◆ Exercise goal
Return copies of the lines below that mention "kalendář".

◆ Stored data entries
- Opening Delimiter -
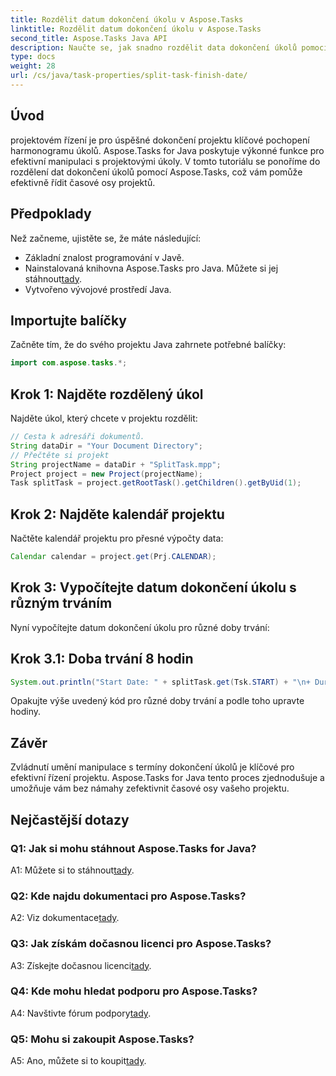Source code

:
 ```yaml
---
title: Rozdělit datum dokončení úkolu v Aspose.Tasks
linktitle: Rozdělit datum dokončení úkolu v Aspose.Tasks
second_title: Aspose.Tasks Java API
description: Naučte se, jak snadno rozdělit data dokončení úkolů pomocí Aspose.Tasks for Java. Vylepšete řízení projektů s přesnými časovými osami.
type: docs
weight: 28
url: /cs/java/task-properties/split-task-finish-date/
---
```

## Úvod
projektovém řízení je pro úspěšné dokončení projektu klíčové pochopení harmonogramu úkolů. Aspose.Tasks for Java poskytuje výkonné funkce pro efektivní manipulaci s projektovými úkoly. V tomto tutoriálu se ponoříme do rozdělení dat dokončení úkolů pomocí Aspose.Tasks, což vám pomůže efektivně řídit časové osy projektů.
## Předpoklady
Než začneme, ujistěte se, že máte následující:
- Základní znalost programování v Javě.
-  Nainstalovaná knihovna Aspose.Tasks pro Java. Můžete si jej stáhnout[tady](https://releases.aspose.com/tasks/java/).
- Vytvořeno vývojové prostředí Java.
## Importujte balíčky
Začněte tím, že do svého projektu Java zahrnete potřebné balíčky:
```java
import com.aspose.tasks.*;
```
## Krok 1: Najděte rozdělený úkol
Najděte úkol, který chcete v projektu rozdělit:
```java
// Cesta k adresáři dokumentů.
String dataDir = "Your Document Directory";
// Přečtěte si projekt
String projectName = dataDir + "SplitTask.mpp";
Project project = new Project(projectName);
Task splitTask = project.getRootTask().getChildren().getByUid(1);
```
## Krok 2: Najděte kalendář projektu
Načtěte kalendář projektu pro přesné výpočty data:
```java
Calendar calendar = project.get(Prj.CALENDAR);
```
## Krok 3: Vypočítejte datum dokončení úkolu s různým trváním
Nyní vypočítejte datum dokončení úkolu pro různé doby trvání:
## Krok 3.1: Doba trvání 8 hodin
```java
System.out.println("Start Date: " + splitTask.get(Tsk.START) + "\n+ Duration 8 hours\nFinish Date: " + calendar.getTaskFinishDateFromDuration(splitTask, 8d));
```
Opakujte výše uvedený kód pro různé doby trvání a podle toho upravte hodiny.
## Závěr
Zvládnutí umění manipulace s termíny dokončení úkolů je klíčové pro efektivní řízení projektu. Aspose.Tasks for Java tento proces zjednodušuje a umožňuje vám bez námahy zefektivnit časové osy vašeho projektu.
## Nejčastější dotazy
### Q1: Jak si mohu stáhnout Aspose.Tasks for Java?
 A1: Můžete si to stáhnout[tady](https://releases.aspose.com/tasks/java/).
### Q2: Kde najdu dokumentaci pro Aspose.Tasks?
 A2: Viz dokumentace[tady](https://reference.aspose.com/tasks/java/).
### Q3: Jak získám dočasnou licenci pro Aspose.Tasks?
 A3: Získejte dočasnou licenci[tady](https://purchase.aspose.com/temporary-license/).
### Q4: Kde mohu hledat podporu pro Aspose.Tasks?
 A4: Navštivte fórum podpory[tady](https://forum.aspose.com/c/tasks/15).
### Q5: Mohu si zakoupit Aspose.Tasks?
 A5: Ano, můžete si to koupit[tady](https://purchase.aspose.com/buy).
- Closing Delimiter -
◆ Written answer
## Krok 2: Najděte kalendář projektu
Načtěte kalendář projektu pro přesné výpočty data:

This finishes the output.